### Activity
Quote the lines below from the one containing "12. & 口 & ㅁ & ㅁ & ㅁ \\" to the final line, both ends included; exclude the pictures.

Data to examine below:

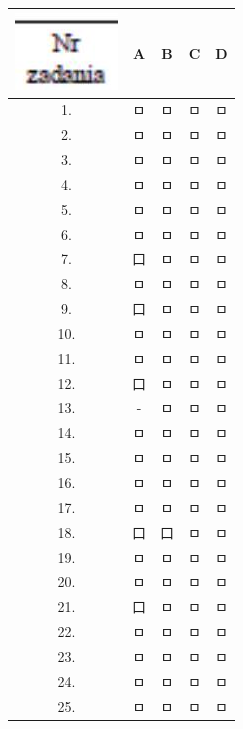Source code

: \documentclass[10pt]{article}
\begin{document}
\begin{center}
\begin{tabular}{|c|c|c|c|c|}
\hline
\includegraphics[max width=\textwidth]{2024_11_21_90ea54b753259b37713ag-16}
 & A & B & C & D \\
\hline
1. & ㅁ & ㅁ & ㅁ & ㅁ \\
\hline
2. & ㅁ & ㅁ & ㅁ & ㅁ \\
\hline
3. & ㅁ & ㅁ & ㅁ & ㅁ \\
\hline
4. & ㅁ & ㅁ & ㅁ & ㅁ \\
\hline
5. & ㅁ & ㅁ & ㅁ & ㅁ \\
\hline
6. & ㅁ & ㅁ & ㅁ & ㅁ \\
\hline
7. & 口 & ㅁ & ㅁ & ㅁ \\
\hline
8. & ㅁ & ㅁ & ㅁ & ㅁ \\
\hline
9. & 口 & ㅁ & ㅁ & ㅁ \\
\hline
10. & ㅁ & ㅁ & ㅁ & ㅁ \\
\hline
11. & ㅁ & ㅁ & ㅁ & ㅁ \\
\hline
12. & 口 & ㅁ & ㅁ & ㅁ \\
\hline
13. & - & ㅁ & ㅁ & ㅁ \\
\hline
14. & ㅁ & ㅁ & ㅁ & ㅁ \\
\hline
15. & ㅁ & ㅁ & ㅁ & ㅁ \\
\hline
16. & ㅁ & ㅁ & ㅁ & ㅁ \\
\hline
17. & ㅁ & ㅁ & ㅁ & ㅁ \\
\hline
18. & 口 & 口 & ㅁ & ㅁ \\
\hline
19. & ㅁ & ㅁ & ㅁ & ㅁ \\
\hline
20. & ㅁ & ㅁ & ㅁ & ㅁ \\
\hline
21. & 口 & ㅁ & ㅁ & ㅁ \\
\hline
22. & ㅁ & ㅁ & ㅁ & ㅁ \\
\hline
23. & ㅁ & ㅁ & ㅁ & ㅁ \\
\hline
24. & ㅁ & ㅁ & ㅁ & ㅁ \\
\hline
25. & ㅁ & ㅁ & ㅁ & ㅁ \\
\hline
\end{tabular}
\end{center}
\end{document}
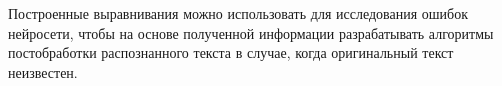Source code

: \documentclass{main.tex}[subfiles]
\begin{document}
Построенные выравнивания можно использовать для исследования ошибок нейросети, чтобы на основе полученной информации разрабатывать алгоритмы постобработки распознанного текста в случае, когда оригинальный текст неизвестен.
\end{document}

End of Data to examine.

### Written solution
12. & 口 & ㅁ & ㅁ & ㅁ \\
\hline
13. & - & ㅁ & ㅁ & ㅁ \\
\hline
14. & ㅁ & ㅁ & ㅁ & ㅁ \\
\hline
15. & ㅁ & ㅁ & ㅁ & ㅁ \\
\hline
16. & ㅁ & ㅁ & ㅁ & ㅁ \\
\hline
17. & ㅁ & ㅁ & ㅁ & ㅁ \\
\hline
18. & 口 & 口 & ㅁ & ㅁ \\
\hline
19. & ㅁ & ㅁ & ㅁ & ㅁ \\
\hline
20. & ㅁ & ㅁ & ㅁ & ㅁ \\
\hline
21. & 口 & ㅁ & ㅁ & ㅁ \\
\hline
22. & ㅁ & ㅁ & ㅁ & ㅁ \\
\hline
23. & ㅁ & ㅁ & ㅁ & ㅁ \\
\hline
24. & ㅁ & ㅁ & ㅁ & ㅁ \\
\hline
25. & ㅁ & ㅁ & ㅁ & ㅁ \\
\hline
\end{tabular}
\end{center}
\end{document}
Source code

: \documentclass{main.tex}[subfiles]
\begin{document}
Построенные выравнивания можно использовать для исследования ошибок нейросети, чтобы на основе полученной информации разрабатывать алгоритмы постобработки распознанного текста в случае, когда оригинальный текст неизвестен.
\end{document}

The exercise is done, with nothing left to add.